Die Europäische Zentralbank war bisher nicht zimperlich, neue Wege in der Geldpolitik zu gehen und Instrumente auszuprobieren, die es bisher noch nicht gab. Jetzt diskutiert sie wieder über etwas, was bisher weit-gehend tabu war: Negative Zinsen. Viele lehnen eine solche Maßnahme ab, weil es keine Erfahrungen damit gibt. Was würde passieren?
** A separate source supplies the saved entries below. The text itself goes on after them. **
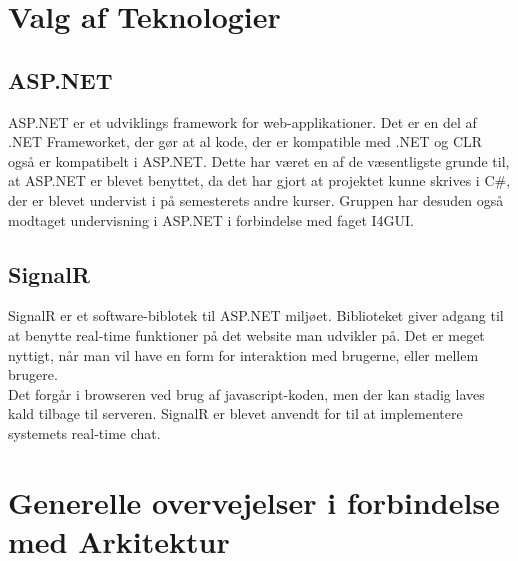 \section{Valg af Teknologier}
\subsection{ASP.NET}
ASP.NET er et udviklings framework for web-applikationer.
Det er en del af .NET Frameworket, der gør at al kode, der er  kompatible med .NET og CLR også er kompatibelt i ASP.NET. Dette har været en af de væsentligste grunde til, at ASP.NET er blevet benyttet, da det har gjort at projektet kunne skrives i C\#, der er blevet undervist i på semesterets andre kurser. Gruppen har desuden også modtaget undervisning i ASP.NET i forbindelse med faget I4GUI.

\subsection{SignalR}
SignalR er et software-biblotek til ASP.NET miljøet. Biblioteket giver adgang til at benytte real-time funktioner på det website man udvikler på. Det er meget nyttigt, når man vil have en form for interaktion med brugerne, eller mellem brugere. \\
Det forgår i browseren ved brug af javascript-koden, men der kan stadig laves kald tilbage til serveren. 
SignalR er blevet anvendt for til at implementere systemets real-time chat.

\section{Generelle overvejelser i forbindelse med Arkitektur} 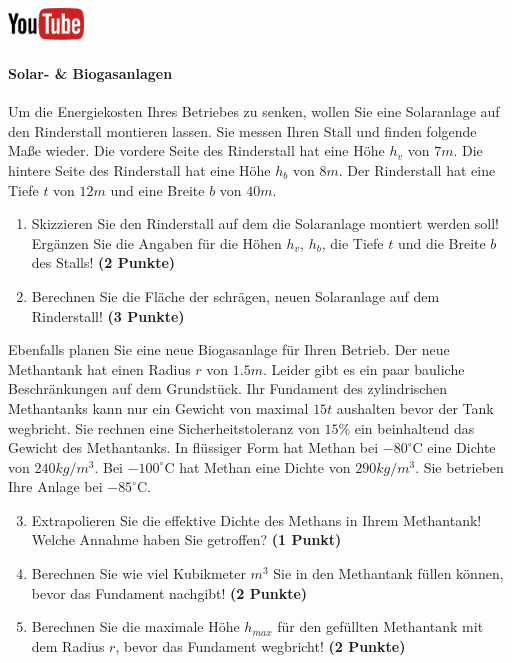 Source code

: \documentclass[a4paper, 10pt]{scrartcl}\usepackage[]{graphicx}\usepackage[]{xcolor}
\begin{document}
\hfill\href{https://youtu.be/aBxLkdF-c4M}{\includegraphics[width =
  2cm]{img/youtube}} %
\hspace{2Ex}

\paragraph{Solar- \& Biogasanlagen}



Um die Energiekosten Ihres Betriebes zu senken, wollen Sie eine Solaranlage
auf den Rinderstall montieren lassen. Sie messen Ihren Stall und finden
folgende Ma{\ss}e wieder. Die vordere Seite des Rinderstall hat eine H{\"o}he
$h_v$ von $7m$. Die hintere Seite des Rinderstall hat eine
H{\"o}he $h_b$ von $8m$. Der Rinderstall hat eine Tiefe $t$ von
$12m$ und eine Breite $b$ von $40m$.

\begin{enumerate}
\item Skizzieren Sie den Rinderstall auf dem die Solaranlage montiert
  werden soll! Erg{\"a}nzen Sie die Angaben f{\"u}r die H{\"o}hen $h_v$, $h_b$, die
  Tiefe $t$ und die Breite $b$ des Stalls!  \textbf{(2 Punkte)}
\item Berechnen Sie die Fl{\"a}che der schr{\"a}gen, neuen Solaranlage auf dem
  Rinderstall! \textbf{(3 Punkte)}
\end{enumerate}

Ebenfalls planen Sie eine neue Biogasanlage f{\"u}r Ihren Betrieb. Der neue
Methantank hat einen Radius $r$ von $1.5m$. Leider gibt es ein
paar bauliche Beschr{\"a}nkungen auf dem Grundst{\"u}ck. Ihr Fundament des
zylindrischen Methantanks kann nur ein Gewicht von maximal
$15t$ aushalten bevor der Tank wegbricht. Sie rechnen eine
Sicherheitstoleranz von $15\%$ ein beinhaltend das Gewicht des
Methantanks. In fl{\"u}ssiger Form hat
Methan bei $-80^\circ\text{C}$ eine Dichte von
$240kg/m^3$. Bei $-100^\circ\text{C}$ hat Methan eine Dichte
von $290kg/m^3$. Sie betrieben Ihre Anlage bei
$-85^\circ\text{C}$.

\begin{enumerate}
  \setcounter{enumi}{2}
\item Extrapolieren Sie die effektive Dichte des Methans in Ihrem
  Methantank! Welche Annahme haben Sie getroffen? \textbf{(1 Punkt)}
\item Berechnen Sie wie viel Kubikmeter $m^3$ Sie in den Methantank f{\"u}llen
  k{\"o}nnen, bevor das Fundament nachgibt! \textbf{(2 Punkte)}
\item Berechnen Sie die maximale H{\"o}he $h_{max}$ f{\"u}r den gef{\"u}llten
  Methantank mit dem Radius $r$, bevor das Fundament wegbricht! \textbf{(2
    Punkte)}
\end{enumerate}
\end{document}

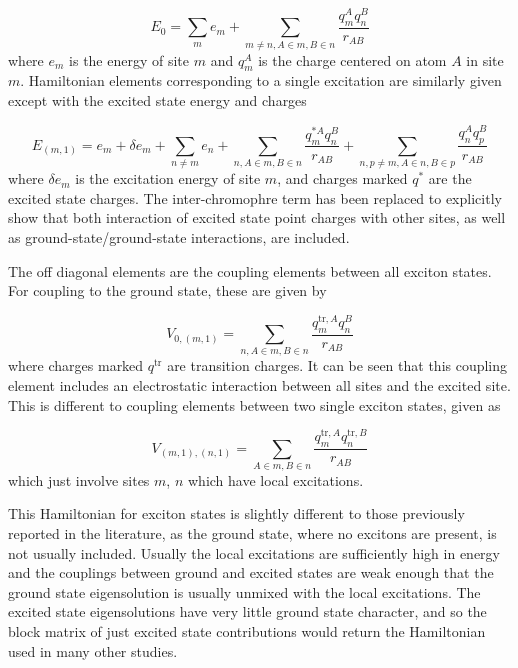 \begin{equation}
    E_0 = \sum_m e_m + \sum_{m \neq n, A \in m, B \in n} \frac{q^A_m q^B_n}{r_{AB}}
\end{equation}
%
where $e_m$ is the energy of site $m$ and $q^A_m$ is the charge centered on atom
$A$ in site $m$. Hamiltonian elements corresponding to a single excitation are similarly
given except with the excited state energy and charges

\begin{equation}
    E_{\left(m,1\right)} = e_m + \delta e_m + \sum_{n \neq m} e_n + \sum_{n, A \in m, B \in n} \frac{q^{\ast A}_m q^B_n}{r_{AB}} + \sum_{n,p \neq m, A \in n, B \in p} \frac{q^{A}_n q^B_p}{r_{AB}}
\end{equation}
%
where $\delta e_m$ is the excitation energy of site $m$, and charges marked $q^\ast$
are the excited state charges. The inter-chromophre term has been replaced to explicitly
show that both interaction of excited state point charges with other sites, as well
as ground-state/ground-state interactions, are included.

The off diagonal elements are the coupling elements between all exciton states.
For coupling to the ground state, these are given by

\begin{equation}
    V_{0, \left(m,1\right)} = \sum_{n, A \in m, B \in n} \frac{q^{\text{tr},A}_m q^B_n}{r_{AB}}
\end{equation}
%
where charges marked $q^{\text{tr}}$ are transition charges. It can be seen that 
this coupling element includes an electrostatic interaction between all sites and
the excited site. This is different to coupling elements between two single exciton
states, given as

\begin{equation}
    V_{\left(m, 1\right), \left(n,1\right)} = \sum_{A \in m, B \in n} \frac{q^{\text{tr},A}_m q^{\text{tr},B}_n}{r_{AB}}
    \label{eq:exciton_coupling}
\end{equation}
%
which just involve sites $m$, $n$ which have local excitations.

This Hamiltonian for exciton states is slightly different to those previously reported 
in the literature, as the ground state, where no excitons are present, is not usually
included. Usually the local excitations are sufficiently high in energy and the
couplings between ground and excited states are weak enough that the ground state 
eigensolution is usually unmixed with the local excitations. The excited state eigensolutions
have very little ground state character, and so the block matrix of just excited
state contributions would return the Hamiltonian used in many other studies.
Negative Zinsen gab es bisher immer nur in Ausnahmesituationen. So hat beispielsweise die Schweizer Notenbank zeitweise negative Zinsen auf Guthaben von Ausländern erhoben, um spekulative Kapitalzuflüsse abzuwehren. Der deutsche Finanzminister profitierte, als ihm Investoren im Verlauf der Eurokrise eine Prämie dafür zahlten, in seine Papiere investieren zu können. Dänemark wollte eine Aufwertung verhindern. Interessanterweise hat Japan die Erhebung negativer Zinsen zur Bekämpfung der Deflation nie erwogen.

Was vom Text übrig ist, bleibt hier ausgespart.